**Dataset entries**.
= = =

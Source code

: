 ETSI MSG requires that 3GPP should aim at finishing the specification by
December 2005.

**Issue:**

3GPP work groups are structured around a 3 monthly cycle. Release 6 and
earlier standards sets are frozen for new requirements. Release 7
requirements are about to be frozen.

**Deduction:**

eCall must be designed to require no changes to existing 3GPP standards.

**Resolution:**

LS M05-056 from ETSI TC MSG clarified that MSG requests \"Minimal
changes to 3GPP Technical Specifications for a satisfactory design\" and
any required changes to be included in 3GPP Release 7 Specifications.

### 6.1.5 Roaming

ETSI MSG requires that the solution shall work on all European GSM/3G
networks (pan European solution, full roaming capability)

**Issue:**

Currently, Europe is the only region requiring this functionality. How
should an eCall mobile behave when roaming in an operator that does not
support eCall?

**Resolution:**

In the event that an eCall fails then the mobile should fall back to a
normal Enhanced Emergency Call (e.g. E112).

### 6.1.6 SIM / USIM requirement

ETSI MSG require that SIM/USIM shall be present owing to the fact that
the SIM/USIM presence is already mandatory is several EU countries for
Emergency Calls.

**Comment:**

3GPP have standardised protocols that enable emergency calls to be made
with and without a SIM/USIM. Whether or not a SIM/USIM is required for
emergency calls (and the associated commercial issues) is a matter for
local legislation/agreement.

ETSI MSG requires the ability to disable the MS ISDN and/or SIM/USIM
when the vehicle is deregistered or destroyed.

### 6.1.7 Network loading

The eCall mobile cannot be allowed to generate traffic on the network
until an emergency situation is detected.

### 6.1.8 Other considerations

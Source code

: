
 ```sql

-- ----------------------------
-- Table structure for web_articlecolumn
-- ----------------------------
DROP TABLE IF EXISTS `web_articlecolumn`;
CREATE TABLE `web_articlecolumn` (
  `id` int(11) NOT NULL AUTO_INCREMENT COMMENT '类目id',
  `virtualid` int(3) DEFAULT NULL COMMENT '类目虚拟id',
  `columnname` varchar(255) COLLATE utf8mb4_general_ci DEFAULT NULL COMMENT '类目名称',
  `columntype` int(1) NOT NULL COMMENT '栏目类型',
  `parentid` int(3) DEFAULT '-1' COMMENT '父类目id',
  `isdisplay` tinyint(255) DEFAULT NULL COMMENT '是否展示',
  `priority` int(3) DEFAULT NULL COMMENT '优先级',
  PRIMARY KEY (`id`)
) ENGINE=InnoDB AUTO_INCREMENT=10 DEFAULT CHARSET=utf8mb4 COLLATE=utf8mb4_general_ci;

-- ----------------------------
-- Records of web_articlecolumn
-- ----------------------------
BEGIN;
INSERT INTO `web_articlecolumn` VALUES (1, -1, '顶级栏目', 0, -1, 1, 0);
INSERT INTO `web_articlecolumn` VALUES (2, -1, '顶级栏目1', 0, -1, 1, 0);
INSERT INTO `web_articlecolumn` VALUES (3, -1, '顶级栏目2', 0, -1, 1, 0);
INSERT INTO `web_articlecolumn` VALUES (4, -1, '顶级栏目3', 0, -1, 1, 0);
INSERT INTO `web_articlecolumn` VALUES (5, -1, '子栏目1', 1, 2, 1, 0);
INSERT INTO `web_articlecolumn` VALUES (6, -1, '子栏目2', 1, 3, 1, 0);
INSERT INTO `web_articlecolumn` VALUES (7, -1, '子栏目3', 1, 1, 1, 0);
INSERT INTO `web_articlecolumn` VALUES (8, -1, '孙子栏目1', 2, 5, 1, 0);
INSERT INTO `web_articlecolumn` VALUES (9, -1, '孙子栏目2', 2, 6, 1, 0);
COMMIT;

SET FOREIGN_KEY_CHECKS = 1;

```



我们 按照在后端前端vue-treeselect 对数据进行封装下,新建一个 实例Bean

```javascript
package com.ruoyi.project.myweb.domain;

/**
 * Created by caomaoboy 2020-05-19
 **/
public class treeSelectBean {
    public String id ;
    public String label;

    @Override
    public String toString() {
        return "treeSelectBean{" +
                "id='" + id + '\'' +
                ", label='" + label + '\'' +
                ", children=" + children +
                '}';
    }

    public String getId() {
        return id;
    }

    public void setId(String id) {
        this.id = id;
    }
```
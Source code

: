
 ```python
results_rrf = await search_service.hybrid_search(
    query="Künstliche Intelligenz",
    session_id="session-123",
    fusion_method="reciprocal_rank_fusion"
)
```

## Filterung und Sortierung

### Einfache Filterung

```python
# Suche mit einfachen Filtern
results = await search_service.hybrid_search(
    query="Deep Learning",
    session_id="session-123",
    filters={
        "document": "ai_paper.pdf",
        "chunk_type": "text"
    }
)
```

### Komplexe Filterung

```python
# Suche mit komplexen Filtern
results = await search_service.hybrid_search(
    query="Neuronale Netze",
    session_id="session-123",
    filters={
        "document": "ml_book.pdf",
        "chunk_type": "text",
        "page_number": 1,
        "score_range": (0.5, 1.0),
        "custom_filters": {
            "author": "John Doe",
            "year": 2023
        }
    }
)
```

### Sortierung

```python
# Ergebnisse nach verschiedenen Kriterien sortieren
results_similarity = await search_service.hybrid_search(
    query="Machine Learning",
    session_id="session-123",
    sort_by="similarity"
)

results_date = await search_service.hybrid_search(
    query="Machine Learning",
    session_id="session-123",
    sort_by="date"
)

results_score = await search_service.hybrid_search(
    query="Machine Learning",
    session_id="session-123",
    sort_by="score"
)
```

= = =

**Work order**.
The answer must be a verbatim transcription of all the entries.

**Expected answer**.
Source code

: ETSI MSG requires that 3GPP should aim at finishing the specification by
December 2005.

**Issue:**

3GPP work groups are structured around a 3 monthly cycle. Release 6 and
earlier standards sets are frozen for new requirements. Release 7
requirements are about to be frozen.

**Deduction:**

eCall must be designed to require no changes to existing 3GPP standards.

**Resolution:**

LS M05-056 from ETSI TC MSG clarified that MSG requests \"Minimal
changes to 3GPP Technical Specifications for a satisfactory design\" and
any required changes to be included in 3GPP Release 7 Specifications.

### 6.1.5 Roaming

ETSI MSG requires that the solution shall work on all European GSM/3G
networks (pan European solution, full roaming capability)

**Issue:**

Currently, Europe is the only region requiring this functionality. How
should an eCall mobile behave when roaming in an operator that does not
support eCall?

**Resolution:**

In the event that an eCall fails then the mobile should fall back to a
normal Enhanced Emergency Call (e.g. E112).

### 6.1.6 SIM / USIM requirement

ETSI MSG require that SIM/USIM shall be present owing to the fact that
the SIM/USIM presence is already mandatory is several EU countries for
Emergency Calls.

**Comment:**

3GPP have standardised protocols that enable emergency calls to be made
with and without a SIM/USIM. Whether or not a SIM/USIM is required for
emergency calls (and the associated commercial issues) is a matter for
local legislation/agreement.

ETSI MSG requires the ability to disable the MS ISDN and/or SIM/USIM
when the vehicle is deregistered or destroyed.

### 6.1.7 Network loading

The eCall mobile cannot be allowed to generate traffic on the network
until an emergency situation is detected.

### 6.1.8 Other considerations

Source code

:
 ```sql

-- ----------------------------
-- Table structure for web_articlecolumn
-- ----------------------------
DROP TABLE IF EXISTS `web_articlecolumn`;
CREATE TABLE `web_articlecolumn` (
  `id` int(11) NOT NULL AUTO_INCREMENT COMMENT '类目id',
  `virtualid` int(3) DEFAULT NULL COMMENT '类目虚拟id',
  `columnname` varchar(255) COLLATE utf8mb4_general_ci DEFAULT NULL COMMENT '类目名称',
  `columntype` int(1) NOT NULL COMMENT '栏目类型',
  `parentid` int(3) DEFAULT '-1' COMMENT '父类目id',
  `isdisplay` tinyint(255) DEFAULT NULL COMMENT '是否展示',
  `priority` int(3) DEFAULT NULL COMMENT '优先级',
  PRIMARY KEY (`id`)
) ENGINE=InnoDB AUTO_INCREMENT=10 DEFAULT CHARSET=utf8mb4 COLLATE=utf8mb4_general_ci;

-- ----------------------------
-- Records of web_articlecolumn
-- ----------------------------
BEGIN;
INSERT INTO `web_articlecolumn` VALUES (1, -1, '顶级栏目', 0, -1, 1, 0);
INSERT INTO `web_articlecolumn` VALUES (2, -1, '顶级栏目1', 0, -1, 1, 0);
INSERT INTO `web_articlecolumn` VALUES (3, -1, '顶级栏目2', 0, -1, 1, 0);
INSERT INTO `web_articlecolumn` VALUES (4, -1, '顶级栏目3', 0, -1, 1, 0);
INSERT INTO `web_articlecolumn` VALUES (5, -1, '子栏目1', 1, 2, 1, 0);
INSERT INTO `web_articlecolumn` VALUES (6, -1, '子栏目2', 1, 3, 1, 0);
INSERT INTO `web_articlecolumn` VALUES (7, -1, '子栏目3', 1, 1, 1, 0);
INSERT INTO `web_articlecolumn` VALUES (8, -1, '孙子栏目1', 2, 5, 1, 0);
INSERT INTO `web_articlecolumn` VALUES (9, -1, '孙子栏目2', 2, 6, 1, 0);
COMMIT;

SET FOREIGN_KEY_CHECKS = 1;

```



我们 按照在后端前端vue-treeselect 对数据进行封装下,新建一个 实例Bean

```javascript
package com.ruoyi.project.myweb.domain;

/**
 * Created by caomaoboy 2020-05-19
 **/
public class treeSelectBean {
    public String id ;
    public String label;

    @Override
    public String toString() {
        return "treeSelectBean{" +
                "id='" + id + '\'' +
                ", label='" + label + '\'' +
                ", children=" + children +
                '}';
    }

    public String getId() {
        return id;
    }

    public void setId(String id) {
        this.id = id;
    }
```
Source code

:
 ```python
results_rrf = await search_service.hybrid_search(
    query="Künstliche Intelligenz",
    session_id="session-123",
    fusion_method="reciprocal_rank_fusion"
)
```

## Filterung und Sortierung

### Einfache Filterung

```python
# Suche mit einfachen Filtern
results = await search_service.hybrid_search(
    query="Deep Learning",
    session_id="session-123",
    filters={
        "document": "ai_paper.pdf",
        "chunk_type": "text"
    }
)
```

### Komplexe Filterung

```python
# Suche mit komplexen Filtern
results = await search_service.hybrid_search(
    query="Neuronale Netze",
    session_id="session-123",
    filters={
        "document": "ml_book.pdf",
        "chunk_type": "text",
        "page_number": 1,
        "score_range": (0.5, 1.0),
        "custom_filters": {
            "author": "John Doe",
            "year": 2023
        }
    }
)
```

### Sortierung

```python
# Ergebnisse nach verschiedenen Kriterien sortieren
results_similarity = await search_service.hybrid_search(
    query="Machine Learning",
    session_id="session-123",
    sort_by="similarity"
)

results_date = await search_service.hybrid_search(
    query="Machine Learning",
    session_id="session-123",
    sort_by="date"
)

results_score = await search_service.hybrid_search(
    query="Machine Learning",
    session_id="session-123",
    sort_by="score"
)
```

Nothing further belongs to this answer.